The euphoria of that success dissipated with defeats by Spain and Turkey in their remaining qualifiers, while three friendly games this year in Yerevan brought 3-1 losses to Belarus and Iran either side of a 3-1 victory over Uzbekistan. However, with their opening UEFA EURO 2012 fixture against the Republic of Ireland looming on 3 September, Minsayan told UEFA.com that things are looking up for the former Soviet republic.
"We have had three friendlies and have done everything I wanted during the warm-up period," said the 36-year-old, once a well-respected midfielder at FC Pyunik, who stepped up from assistant coach to replace Jan Poulsen as national-team boss in March 2009. "In addition, we organise three-day training camps for all our Armenia-based players every month. I can see the team improving, although the media and fans have yet to be satisfied."
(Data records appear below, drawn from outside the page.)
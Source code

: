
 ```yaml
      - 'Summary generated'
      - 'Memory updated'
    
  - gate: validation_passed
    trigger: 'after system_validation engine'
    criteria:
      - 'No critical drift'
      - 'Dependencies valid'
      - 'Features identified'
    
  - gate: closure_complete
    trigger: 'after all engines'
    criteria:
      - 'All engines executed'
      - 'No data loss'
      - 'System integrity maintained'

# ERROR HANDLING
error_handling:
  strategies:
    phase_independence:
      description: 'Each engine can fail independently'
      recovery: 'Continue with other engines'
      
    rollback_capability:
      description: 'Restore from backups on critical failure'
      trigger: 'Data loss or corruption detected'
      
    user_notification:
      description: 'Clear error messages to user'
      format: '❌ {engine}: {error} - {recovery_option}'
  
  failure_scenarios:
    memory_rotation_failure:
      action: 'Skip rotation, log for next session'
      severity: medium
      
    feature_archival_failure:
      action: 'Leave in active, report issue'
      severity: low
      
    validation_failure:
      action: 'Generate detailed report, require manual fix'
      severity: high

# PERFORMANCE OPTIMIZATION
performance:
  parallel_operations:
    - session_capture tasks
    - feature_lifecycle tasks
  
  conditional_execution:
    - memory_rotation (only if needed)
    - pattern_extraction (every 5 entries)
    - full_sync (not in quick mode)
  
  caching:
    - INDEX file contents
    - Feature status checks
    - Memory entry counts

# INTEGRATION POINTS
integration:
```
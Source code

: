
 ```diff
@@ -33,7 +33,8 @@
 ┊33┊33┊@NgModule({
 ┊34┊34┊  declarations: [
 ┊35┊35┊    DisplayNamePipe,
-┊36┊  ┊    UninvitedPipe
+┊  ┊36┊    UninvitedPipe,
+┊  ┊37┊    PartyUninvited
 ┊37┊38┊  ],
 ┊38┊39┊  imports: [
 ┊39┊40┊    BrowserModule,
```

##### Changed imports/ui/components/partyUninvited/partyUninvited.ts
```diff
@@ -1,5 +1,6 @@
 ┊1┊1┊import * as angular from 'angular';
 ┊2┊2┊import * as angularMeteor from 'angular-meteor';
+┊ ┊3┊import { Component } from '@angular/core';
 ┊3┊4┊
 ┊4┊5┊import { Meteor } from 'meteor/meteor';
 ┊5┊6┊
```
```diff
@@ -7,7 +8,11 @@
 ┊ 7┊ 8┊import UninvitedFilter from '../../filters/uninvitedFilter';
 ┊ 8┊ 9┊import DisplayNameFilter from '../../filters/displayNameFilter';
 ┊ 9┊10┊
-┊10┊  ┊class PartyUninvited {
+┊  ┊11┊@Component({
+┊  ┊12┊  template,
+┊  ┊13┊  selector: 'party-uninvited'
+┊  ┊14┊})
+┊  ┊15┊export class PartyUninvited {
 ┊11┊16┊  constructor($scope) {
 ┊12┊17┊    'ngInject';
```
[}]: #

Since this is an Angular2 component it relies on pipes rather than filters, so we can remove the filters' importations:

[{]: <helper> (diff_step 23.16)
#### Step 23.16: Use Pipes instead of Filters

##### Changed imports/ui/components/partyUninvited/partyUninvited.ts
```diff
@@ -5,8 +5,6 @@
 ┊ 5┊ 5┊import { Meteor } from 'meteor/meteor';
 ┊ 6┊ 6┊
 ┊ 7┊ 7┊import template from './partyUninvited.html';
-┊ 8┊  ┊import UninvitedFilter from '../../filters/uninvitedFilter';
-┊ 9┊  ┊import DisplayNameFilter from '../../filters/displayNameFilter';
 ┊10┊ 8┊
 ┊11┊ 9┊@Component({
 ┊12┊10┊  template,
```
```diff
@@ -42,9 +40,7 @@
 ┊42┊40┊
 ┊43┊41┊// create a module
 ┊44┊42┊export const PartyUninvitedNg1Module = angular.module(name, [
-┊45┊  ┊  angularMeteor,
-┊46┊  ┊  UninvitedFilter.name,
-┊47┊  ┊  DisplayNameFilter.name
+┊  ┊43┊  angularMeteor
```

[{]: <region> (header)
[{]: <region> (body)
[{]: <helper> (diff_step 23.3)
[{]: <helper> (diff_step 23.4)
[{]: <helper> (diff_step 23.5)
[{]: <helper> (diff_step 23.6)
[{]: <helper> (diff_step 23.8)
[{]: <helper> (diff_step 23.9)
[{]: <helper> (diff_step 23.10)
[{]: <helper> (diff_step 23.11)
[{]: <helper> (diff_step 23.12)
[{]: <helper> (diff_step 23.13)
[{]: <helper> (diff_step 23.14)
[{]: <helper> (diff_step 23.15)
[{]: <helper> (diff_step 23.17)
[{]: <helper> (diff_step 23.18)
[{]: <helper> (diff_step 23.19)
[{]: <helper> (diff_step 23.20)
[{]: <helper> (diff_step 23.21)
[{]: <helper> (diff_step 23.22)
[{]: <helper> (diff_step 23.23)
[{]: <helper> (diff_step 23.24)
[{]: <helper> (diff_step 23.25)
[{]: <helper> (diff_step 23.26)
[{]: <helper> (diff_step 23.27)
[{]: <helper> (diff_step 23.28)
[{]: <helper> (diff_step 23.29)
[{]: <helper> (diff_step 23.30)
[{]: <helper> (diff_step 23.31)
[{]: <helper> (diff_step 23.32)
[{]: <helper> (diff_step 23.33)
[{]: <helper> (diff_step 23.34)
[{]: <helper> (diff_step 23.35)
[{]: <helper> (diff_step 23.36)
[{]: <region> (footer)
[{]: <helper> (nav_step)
Minasyan has focused his efforts on bringing new blood into his squad, saying: "I need men with a burning desire to play for their country. Now I have just these kinds of people in the team. There is competition for places in the starting lineup which is also important. We are trying to combine youth and experience, and build a good team that will fight until the end in every game. I believe we are on the right track."
However, while he is pleased with his work, he knows Armenian fans and pundits will take some persuading. "For some reason, our supporters and the media expect us to win whoever we play," he said. "They forget that Armenia are not a major football country, far from it. They have a right to demand a decent display and total commitment, but any team can have setbacks – just look at France. My aim is to create a competitive team for the EURO campaign. I want our rivals to know they will not have an easy time against Armenia."
Russia, Slovakia, Ireland, the Former Yugoslav Republic of Macedonia and Andorra will be Armenia's Group B opponents, and Minasyan expects a battle in every match. "No one doubts the strength of Ireland and Russia, but who says FYROM and Slovakia are weak sides? Even against Andorra, we will have to sweat. But we will attempt to win every game. I need patriots in my team and I have them."